Collected data

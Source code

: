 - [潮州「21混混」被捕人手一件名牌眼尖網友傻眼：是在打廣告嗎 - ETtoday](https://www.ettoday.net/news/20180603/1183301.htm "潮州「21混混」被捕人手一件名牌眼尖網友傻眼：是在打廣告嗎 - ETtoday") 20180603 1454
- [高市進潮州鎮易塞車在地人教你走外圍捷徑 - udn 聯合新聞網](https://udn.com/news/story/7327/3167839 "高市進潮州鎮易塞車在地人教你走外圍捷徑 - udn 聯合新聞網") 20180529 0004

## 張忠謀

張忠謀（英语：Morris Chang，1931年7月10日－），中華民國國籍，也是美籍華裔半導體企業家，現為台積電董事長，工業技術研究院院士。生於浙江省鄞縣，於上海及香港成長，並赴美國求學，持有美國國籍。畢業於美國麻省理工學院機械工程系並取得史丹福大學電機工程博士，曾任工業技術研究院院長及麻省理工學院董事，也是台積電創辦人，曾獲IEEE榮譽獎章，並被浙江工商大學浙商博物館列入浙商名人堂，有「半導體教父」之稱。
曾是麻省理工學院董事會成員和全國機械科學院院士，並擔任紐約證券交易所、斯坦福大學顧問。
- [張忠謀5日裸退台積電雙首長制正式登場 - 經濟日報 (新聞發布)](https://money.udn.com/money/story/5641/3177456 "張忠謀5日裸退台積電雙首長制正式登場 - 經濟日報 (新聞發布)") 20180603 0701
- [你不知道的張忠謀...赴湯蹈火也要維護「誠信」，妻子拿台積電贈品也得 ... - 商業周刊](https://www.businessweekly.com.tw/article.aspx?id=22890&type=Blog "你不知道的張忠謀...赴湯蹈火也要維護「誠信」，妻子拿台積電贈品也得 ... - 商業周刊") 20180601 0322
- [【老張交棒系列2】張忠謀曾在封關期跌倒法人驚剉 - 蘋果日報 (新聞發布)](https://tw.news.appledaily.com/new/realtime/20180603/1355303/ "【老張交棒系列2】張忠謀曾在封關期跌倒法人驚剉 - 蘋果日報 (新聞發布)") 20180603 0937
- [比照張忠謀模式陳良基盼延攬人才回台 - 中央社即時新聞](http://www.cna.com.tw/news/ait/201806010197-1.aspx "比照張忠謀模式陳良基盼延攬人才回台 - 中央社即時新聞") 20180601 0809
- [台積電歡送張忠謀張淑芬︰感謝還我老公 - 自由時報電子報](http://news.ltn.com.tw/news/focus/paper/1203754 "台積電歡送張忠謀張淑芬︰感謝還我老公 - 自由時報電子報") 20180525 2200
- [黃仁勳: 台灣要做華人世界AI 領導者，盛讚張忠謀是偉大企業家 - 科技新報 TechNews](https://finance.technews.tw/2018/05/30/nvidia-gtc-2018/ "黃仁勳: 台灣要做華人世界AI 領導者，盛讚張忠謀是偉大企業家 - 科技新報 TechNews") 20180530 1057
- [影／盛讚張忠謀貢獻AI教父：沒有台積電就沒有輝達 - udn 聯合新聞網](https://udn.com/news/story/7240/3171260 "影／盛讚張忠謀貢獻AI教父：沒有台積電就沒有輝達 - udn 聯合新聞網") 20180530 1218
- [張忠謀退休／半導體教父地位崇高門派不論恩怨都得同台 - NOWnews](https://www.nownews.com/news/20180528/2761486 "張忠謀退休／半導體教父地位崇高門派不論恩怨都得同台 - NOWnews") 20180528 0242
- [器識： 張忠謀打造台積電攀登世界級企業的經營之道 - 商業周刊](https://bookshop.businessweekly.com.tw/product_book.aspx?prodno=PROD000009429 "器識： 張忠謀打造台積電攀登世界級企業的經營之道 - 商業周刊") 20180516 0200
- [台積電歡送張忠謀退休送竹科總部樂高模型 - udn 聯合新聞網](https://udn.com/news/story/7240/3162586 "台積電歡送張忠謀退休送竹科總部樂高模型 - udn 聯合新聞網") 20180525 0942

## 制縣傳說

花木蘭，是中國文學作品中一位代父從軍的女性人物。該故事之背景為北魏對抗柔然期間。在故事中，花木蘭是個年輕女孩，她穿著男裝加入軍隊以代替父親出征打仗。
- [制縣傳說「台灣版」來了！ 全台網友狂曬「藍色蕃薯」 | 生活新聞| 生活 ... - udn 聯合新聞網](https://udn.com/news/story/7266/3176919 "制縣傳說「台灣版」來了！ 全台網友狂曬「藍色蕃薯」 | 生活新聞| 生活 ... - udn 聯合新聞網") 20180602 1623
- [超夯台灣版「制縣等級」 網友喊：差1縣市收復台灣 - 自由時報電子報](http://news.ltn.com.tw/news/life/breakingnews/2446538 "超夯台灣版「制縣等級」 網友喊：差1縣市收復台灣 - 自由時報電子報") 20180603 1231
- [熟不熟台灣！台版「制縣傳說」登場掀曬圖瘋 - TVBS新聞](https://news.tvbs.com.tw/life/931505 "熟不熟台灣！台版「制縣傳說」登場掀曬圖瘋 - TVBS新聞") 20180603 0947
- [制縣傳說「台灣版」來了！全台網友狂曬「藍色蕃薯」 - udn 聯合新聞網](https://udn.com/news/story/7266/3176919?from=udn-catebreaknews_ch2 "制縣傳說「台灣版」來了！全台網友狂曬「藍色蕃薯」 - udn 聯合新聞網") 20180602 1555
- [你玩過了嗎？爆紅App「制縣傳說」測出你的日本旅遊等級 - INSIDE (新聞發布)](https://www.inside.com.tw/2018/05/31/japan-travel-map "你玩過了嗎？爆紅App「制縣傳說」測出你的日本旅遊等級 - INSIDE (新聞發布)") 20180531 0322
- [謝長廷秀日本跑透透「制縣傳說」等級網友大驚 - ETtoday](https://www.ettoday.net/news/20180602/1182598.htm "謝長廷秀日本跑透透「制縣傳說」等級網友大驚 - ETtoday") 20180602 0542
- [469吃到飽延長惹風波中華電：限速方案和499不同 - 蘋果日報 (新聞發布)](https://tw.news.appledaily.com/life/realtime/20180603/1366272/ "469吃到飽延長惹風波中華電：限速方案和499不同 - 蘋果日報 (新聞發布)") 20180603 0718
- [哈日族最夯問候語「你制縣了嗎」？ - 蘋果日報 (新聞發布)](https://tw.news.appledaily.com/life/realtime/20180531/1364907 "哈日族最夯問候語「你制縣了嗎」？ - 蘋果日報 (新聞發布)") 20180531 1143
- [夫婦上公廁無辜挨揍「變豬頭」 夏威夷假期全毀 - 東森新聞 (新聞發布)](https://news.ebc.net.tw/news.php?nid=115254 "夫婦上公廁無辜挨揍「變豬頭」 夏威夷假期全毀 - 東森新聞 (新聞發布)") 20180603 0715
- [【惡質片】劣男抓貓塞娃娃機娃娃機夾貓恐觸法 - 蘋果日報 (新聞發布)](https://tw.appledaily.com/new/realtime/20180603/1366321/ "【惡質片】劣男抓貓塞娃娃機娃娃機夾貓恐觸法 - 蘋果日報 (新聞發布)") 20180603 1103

Activity ::
Look over the entries above and tally the lines containing the string "蘋果日報"; the answer is that total only.

Task solution ::
4